**EXERCISE PROMPT:** From the line containing "5. log_flag checks" to the line containing "following data files" in the entries below, reproduce every line exactly, ends included. Nothing else belongs in the copy, and no pictures.

Saved data entries
════════

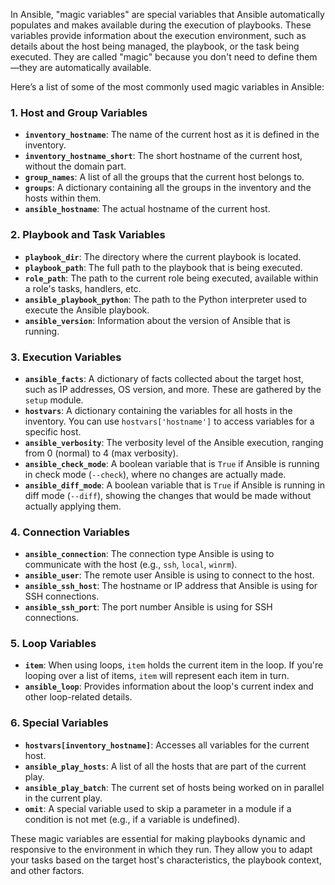 In Ansible, "magic variables" are special variables that Ansible automatically populates and makes available during the execution of playbooks. These variables provide information about the execution environment, such as details about the host being managed, the playbook, or the task being executed. They are called "magic" because you don't need to define them—they are automatically available.

Here’s a list of some of the most commonly used magic variables in Ansible:

### 1. **Host and Group Variables**
- **`inventory_hostname`**: The name of the current host as it is defined in the inventory.
- **`inventory_hostname_short`**: The short hostname of the current host, without the domain part.
- **`group_names`**: A list of all the groups that the current host belongs to.
- **`groups`**: A dictionary containing all the groups in the inventory and the hosts within them.
- **`ansible_hostname`**: The actual hostname of the current host.

### 2. **Playbook and Task Variables**
- **`playbook_dir`**: The directory where the current playbook is located.
- **`playbook_path`**: The full path to the playbook that is being executed.
- **`role_path`**: The path to the current role being executed, available within a role's tasks, handlers, etc.
- **`ansible_playbook_python`**: The path to the Python interpreter used to execute the Ansible playbook.
- **`ansible_version`**: Information about the version of Ansible that is running.

### 3. **Execution Variables**
- **`ansible_facts`**: A dictionary of facts collected about the target host, such as IP addresses, OS version, and more. These are gathered by the `setup` module.
- **`hostvars`**: A dictionary containing the variables for all hosts in the inventory. You can use `hostvars['hostname']` to access variables for a specific host.
- **`ansible_verbosity`**: The verbosity level of the Ansible execution, ranging from 0 (normal) to 4 (max verbosity).
- **`ansible_check_mode`**: A boolean variable that is `True` if Ansible is running in check mode (`--check`), where no changes are actually made.
- **`ansible_diff_mode`**: A boolean variable that is `True` if Ansible is running in diff mode (`--diff`), showing the changes that would be made without actually applying them.

### 4. **Connection Variables**
- **`ansible_connection`**: The connection type Ansible is using to communicate with the host (e.g., `ssh`, `local`, `winrm`).
- **`ansible_user`**: The remote user Ansible is using to connect to the host.
- **`ansible_ssh_host`**: The hostname or IP address that Ansible is using for SSH connections.
- **`ansible_ssh_port`**: The port number Ansible is using for SSH connections.

### 5. **Loop Variables**
- **`item`**: When using loops, `item` holds the current item in the loop. If you're looping over a list of items, `item` will represent each item in turn.
- **`ansible_loop`**: Provides information about the loop's current index and other loop-related details.

### 6. **Special Variables**
- **`hostvars[inventory_hostname]`**: Accesses all variables for the current host.
- **`ansible_play_hosts`**: A list of all the hosts that are part of the current play.
- **`ansible_play_batch`**: The current set of hosts being worked on in parallel in the current play.
- **`omit`**: A special variable used to skip a parameter in a module if a condition is not met (e.g., if a variable is undefined).

These magic variables are essential for making playbooks dynamic and responsive to the environment in which they run. They allow you to adapt your tasks based on the target host's characteristics, the playbook context, and other factors.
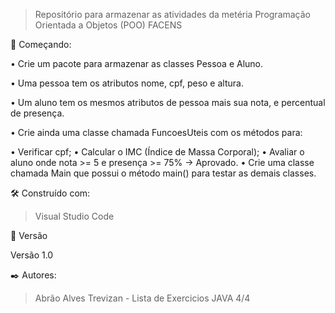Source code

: > Repositório para armazenar as atividades da metéria Programação Orientada a Objetos (POO) FACENS

🚀 Começando:

• Crie um pacote para armazenar as classes Pessoa e Aluno.

• Uma pessoa tem os atributos nome, cpf, peso e altura.

• Um aluno tem os mesmos atributos de pessoa mais sua nota, e percentual de presença. 

• Crie ainda uma classe chamada FuncoesUteis com os métodos para:

• Verificar cpf;
• Calcular o IMC (Índice de Massa Corporal);
• Avaliar o aluno onde nota >= 5 e presença >= 75% → Aprovado.
• Crie uma classe chamada Main que possui o método main() para testar as demais classes.

🛠️ Construído com:

> Visual Studio Code

📌 Versão

Versão 1.0

✒️ Autores:

> Abrão Alves Trevizan - Lista de Exercicios JAVA 4/4
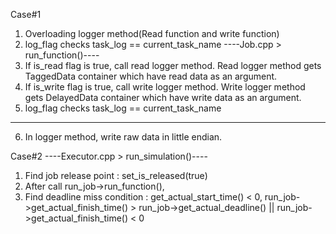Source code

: Case#1
1. Overloading logger method(Read function and write function)
2. log_flag checks task_log == current_task_name
----Job.cpp > run_function()----
3. If is_read flag is true, call read logger method. Read logger method gets TaggedData container which have read data as an argument.
4. If is_write flag is true, call write logger method. Write logger method gets DelayedData container which have write data as an argument.
5. log_flag checks task_log == current_task_name
---------------------------------
6. In logger method, write raw data in little endian.

Case#2
----Executor.cpp > run_simulation()----
1. Find job release point : set_is_released(true)
2. After call run_job->run_function(),
3. Find deadline miss condition : get_actual_start_time() < 0, run_job->get_actual_finish_time() > run_job->get_actual_deadline() || run_job->get_actual_finish_time() < 0
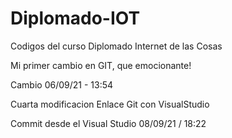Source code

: # Diplomado-IOT
Codigos del curso Diplomado Internet de las Cosas

Mi primer cambio en GIT, que emocionante!

Cambio 06/09/21 - 13:54

Cuarta modificacion Enlace Git con VisualStudio

Commit desde el Visual Studio 08/09/21 / 18:22

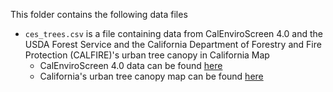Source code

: This folder contains the following data files
- `ces_trees.csv` is a file containing data from CalEnviroScreen 4.0 and the USDA Forest Service and the California Department of Forestry and Fire Protection (CALFIRE)'s urban tree canopy in California Map
  - CalEnviroScreen 4.0 data can be found [here](https://oehha.ca.gov/calenviroscreen/report/calenviroscreen-40)
  - California's urban tree canopy map can be found [here](https://www.arcgis.com/home/item.html?id=dc0b6780a9ea4b8ea88057a3b26f7025)
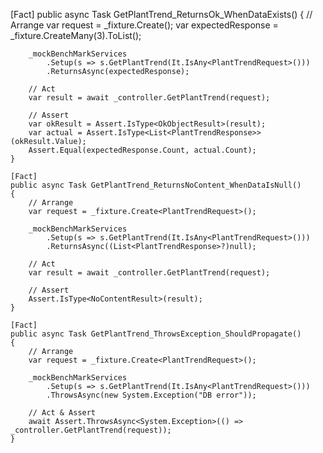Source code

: [Fact]
    public async Task GetPlantTrend_ReturnsOk_WhenDataExists()
    {
        // Arrange
        var request = _fixture.Create<PlantTrendRequest>();
        var expectedResponse = _fixture.CreateMany<PlantTrendResponse>(3).ToList();

        _mockBenchMarkServices
            .Setup(s => s.GetPlantTrend(It.IsAny<PlantTrendRequest>()))
            .ReturnsAsync(expectedResponse);

        // Act
        var result = await _controller.GetPlantTrend(request);

        // Assert
        var okResult = Assert.IsType<OkObjectResult>(result);
        var actual = Assert.IsType<List<PlantTrendResponse>>(okResult.Value);
        Assert.Equal(expectedResponse.Count, actual.Count);
    }

    [Fact]
    public async Task GetPlantTrend_ReturnsNoContent_WhenDataIsNull()
    {
        // Arrange
        var request = _fixture.Create<PlantTrendRequest>();

        _mockBenchMarkServices
            .Setup(s => s.GetPlantTrend(It.IsAny<PlantTrendRequest>()))
            .ReturnsAsync((List<PlantTrendResponse>?)null);

        // Act
        var result = await _controller.GetPlantTrend(request);

        // Assert
        Assert.IsType<NoContentResult>(result);
    }

    [Fact]
    public async Task GetPlantTrend_ThrowsException_ShouldPropagate()
    {
        // Arrange
        var request = _fixture.Create<PlantTrendRequest>();

        _mockBenchMarkServices
            .Setup(s => s.GetPlantTrend(It.IsAny<PlantTrendRequest>()))
            .ThrowsAsync(new System.Exception("DB error"));

        // Act & Assert
        await Assert.ThrowsAsync<System.Exception>(() => _controller.GetPlantTrend(request));
    }
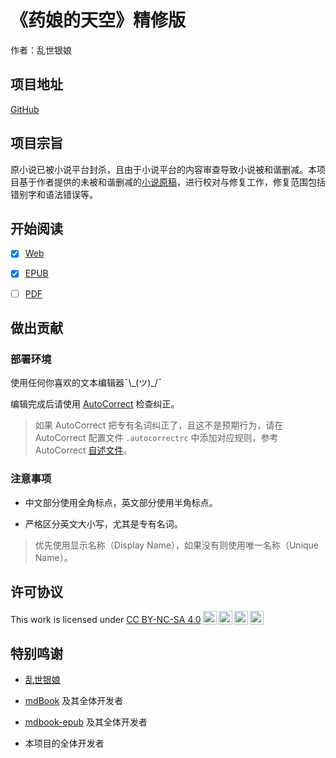# 《药娘的天空》精修版

作者：乱世银娘

## 项目地址

[GitHub](https://github.com/yndtk/YaoNiangDeTianKong-Fix)

## 项目宗旨

原小说已被小说平台封杀，且由于小说平台的内容审查导致小说被和谐删减。本项目基于作者提供的未被和谐删减的[小说原稿](https://github.com/yndtk/YaoNiangDeTianKong-Origin)，进行校对与修复工作，修复范围包括错别字和语法错误等。

## 开始阅读

- [x] [Web](https://yndtk.github.io/YaoNiangDeTianKong-Fix)

- [x] [EPUB](https://github.com/yndtk/YaoNiangDeTianKong-Fix/actions)

- [ ] [PDF]()

## 做出贡献

### 部署环境

使用任何你喜欢的文本编辑器¯\\\_(ツ)\_/¯

编辑完成后请使用 [AutoCorrect](https://github.com/huacnlee/autocorrect) 检查纠正。

> 如果 AutoCorrect 把专有名词纠正了，且这不是预期行为，请在 AutoCorrect 配置文件 `.autocorrectrc` 中添加对应规则，参考 AutoCorrect [自述文件](https://github.com/huacnlee/autocorrect#configuration)。

### 注意事项

- 中文部分使用全角标点，英文部分使用半角标点。

- 严格区分英文大小写，尤其是专有名词。

> 优先使用显示名称（Display Name），如果没有则使用唯一名称（Unique Name）。

## 许可协议

<p xmlns:cc="http://creativecommons.org/ns#" >This work is licensed under <a href="http://creativecommons.org/licenses/by-nc-sa/4.0/?ref=chooser-v1" target="_blank" rel="license noopener noreferrer" style="display:inline-block;">CC BY-NC-SA 4.0<img style="height:22px!important;margin-left:3px;vertical-align:text-bottom;" src="https://mirrors.creativecommons.org/presskit/icons/cc.svg?ref=chooser-v1"><img style="height:22px!important;margin-left:3px;vertical-align:text-bottom;" src="https://mirrors.creativecommons.org/presskit/icons/by.svg?ref=chooser-v1"><img style="height:22px!important;margin-left:3px;vertical-align:text-bottom;" src="https://mirrors.creativecommons.org/presskit/icons/nc.svg?ref=chooser-v1"><img style="height:22px!important;margin-left:3px;vertical-align:text-bottom;" src="https://mirrors.creativecommons.org/presskit/icons/sa.svg?ref=chooser-v1"></a></p>

## 特别鸣谢

- [乱世银娘](https://www.weibo.com/p/1005055513855401)

- [mdBook](https://github.com/rust-lang/mdBook) 及其全体开发者

- [mdbook-epub](https://github.com/Michael-F-Bryan/mdbook-epub) 及其全体开发者

- 本项目的全体开发者
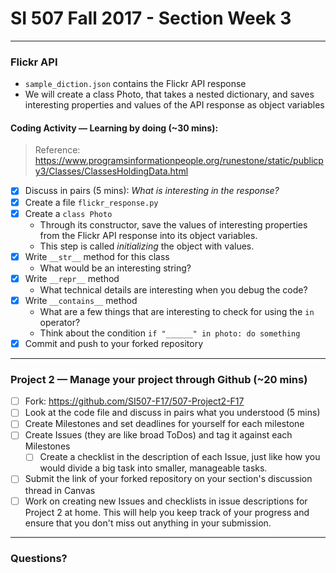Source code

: # SI 507 Fall 2017 - Section Week 3

---
### Flickr API
- `sample_diction.json` contains the Flickr API response
- We will create a class Photo, that takes a nested dictionary, and saves interesting properties and values of the API response as object variables

#### Coding Activity — Learning by doing (~30 mins):

> Reference: https://www.programsinformationpeople.org/runestone/static/publicpy3/Classes/ClassesHoldingData.html

- [x] Discuss in pairs (5 mins): *What is interesting in the response?*
- [x] Create a file `flickr_response.py`
- [x] Create a `class Photo`
    - Through its constructor, save the values of interesting properties from the Flickr API response into its object variables.
    - This step is called *initializing* the object with values.
- [x] Write `__str__` method for this class
    - What would be an interesting string?
- [x] Write `__repr__` method
    - What technical details are interesting when you debug the code?
- [x] Write `__contains__` method
    - What are a few things that are interesting to check for using the `in` operator?
    - Think about the condition `if "______" in photo: do something`
- [x] Commit and push to your forked repository

---
### Project 2 — Manage your project through Github (~20 mins)
- [ ] Fork: https://github.com/SI507-F17/507-Project2-F17
- [ ] Look at the code file and discuss in pairs what you understood (5 mins)
- [ ] Create Milestones and set deadlines for yourself for each milestone
- [ ] Create Issues (they are like broad ToDos) and tag it against each Milestones
    - [ ] Create a checklist in the description of each Issue, just like how you would divide a big task into smaller, manageable tasks.
- [ ] Submit the link of your forked repository on your section's discussion thread in Canvas
- [ ] Work on creating new Issues and checklists in issue descriptions for Project 2 at home. This will help you keep track of your progress and ensure that you don't miss out anything in your submission.

---
### Questions?
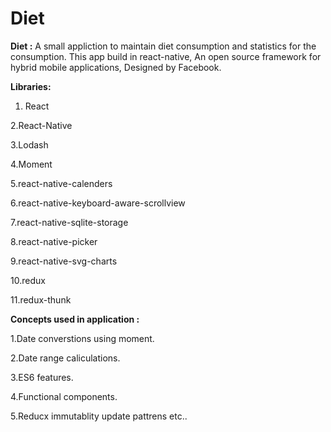 # Diet
**Diet :**
    A small appliction to maintain diet consumption and statistics for the consumption. This app build in react-native,
An open source framework for hybrid mobile applications, Designed by Facebook.

**Libraries:**

1. React

2.React-Native 

3.Lodash 

4.Moment 

5.react-native-calenders 

6.react-native-keyboard-aware-scrollview 

7.react-native-sqlite-storage 

8.react-native-picker 

9.react-native-svg-charts 

10.redux 

11.redux-thunk 


**Concepts used in application :**

1.Date converstions using moment. 

2.Date range caliculations. 

3.ES6 features. 

4.Functional components. 

5.Reducx immutablity update pattrens etc.. 
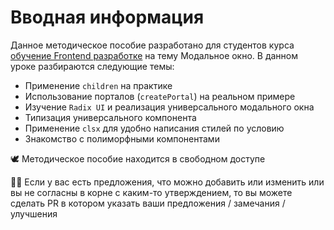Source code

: # Вводная информация

Данное методическое пособие разработано для студентов курса
[обучение Frontend разработке](https://it-incubator.io/education/front-end) на тему Модальное окно. В данном уроке
разбираются следующие темы:

- Применение `children` на практике
- Использование порталов (`createPortal`) на реальном примере
- Изучение `Radix UI` и реализация универсального модального окна
- Типизация универсального компонента
- Применение `clsx` для удобно написания стилей по условию
- Знакомство с полиморфными компонентами

🕊️ Методическое пособие находится в свободном доступе

🧑‍🏫 Если у вас есть предложения, что можно добавить или изменить или вы не согласны в корне с каким-то утверждением, то
вы можете сделать PR в котором указать ваши предложения / замечания / улучшения
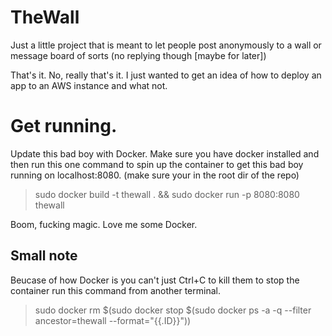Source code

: # TheWall
Just a little project that is meant to let people post anonymously to a wall or message board of sorts (no replying though [maybe for later])

That's it. No, really that's it. I just wanted to get an idea of how to deploy an app to an AWS instance and what not.

# Get running.

Update this bad boy with Docker. Make sure you have docker installed and then run this one command to spin up
the container to get this bad boy running on localhost:8080. (make sure your in the root dir of the repo)

> sudo docker build -t thewall . && sudo docker run -p 8080:8080 thewall

Boom, fucking magic. Love me some Docker.

## Small note

Beucase of how Docker is you can't just Ctrl+C to kill them to stop the container run this command from another terminal.

> sudo docker rm $(sudo docker stop $(sudo docker ps -a -q --filter ancestor=thewall --format="{{.ID}}"))
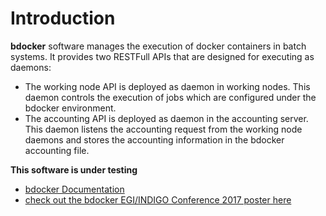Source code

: # Introduction

**bdocker** software manages the execution of docker containers in batch systems.
It provides two RESTFull APIs that are designed for executing as daemons:
* The working node API is deployed as daemon in working nodes.
 This daemon controls the execution of jobs which are configured under the bdocker environment.
* The accounting API is deployed as daemon in the accounting server.
This daemon listens the accounting request from the working node daemons and stores the accounting information
in the bdocker accounting file.

**This software is under testing**

* [bdocker Documentation](https://www.gitbook.com/book/indigo-dc/bdocker)
* [check out the bdocker EGI/INDIGO Conference 2017 poster here](http://www.lip.pt/~lalves/EGI-INDIGO2017.pdf)
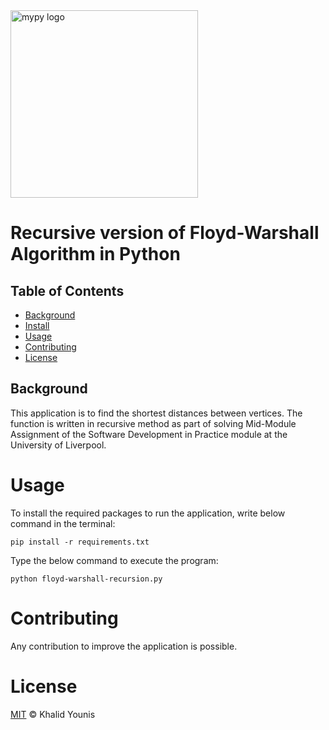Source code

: <img src="https://www.liverpool.ac.uk/logo-size-test/full-colour.svg" alt="mypy logo" width="300px"/>

# Recursive version of Floyd-Warshall Algorithm in Python

## Table of Contents
- [Background](#background)
- [Install](#install)
- [Usage](#usage)
- [Contributing](#contributing)
- [License](#license)

## Background

This application is to find the shortest distances between vertices. The function is written in recursive method as part of solving Mid-Module Assignment of the Software Development in Practice module at the University of Liverpool.

# Usage

To install the required packages to run the application, write below command in the terminal:

    pip install -r requirements.txt

Type the below command to execute the program:

    python floyd-warshall-recursion.py

# Contributing

Any contribution to improve the application is possible.

# License

[MIT](LICENSE) © Khalid Younis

════════

**EXPECTED OUTPUT:**
5. log_flag checks task_log == current_task_name
---------------------------------
6. In logger method, write raw data in little endian.

Case#2
----Executor.cpp > run_simulation()----
1. Find job release point : set_is_released(true)
2. After call run_job->run_function(),
3. Find deadline miss condition : get_actual_start_time() < 0, run_job->get_actual_finish_time() > run_job->get_actual_deadline() || run_job->get_actual_finish_time() < 0
Source code

: # Diplomado-IOT
Codigos del curso Diplomado Internet de las Cosas

Mi primer cambio en GIT, que emocionante!

Cambio 06/09/21 - 13:54

Cuarta modificacion Enlace Git con VisualStudio

Commit desde el Visual Studio 08/09/21 / 18:22

Source code

: This folder contains the following data files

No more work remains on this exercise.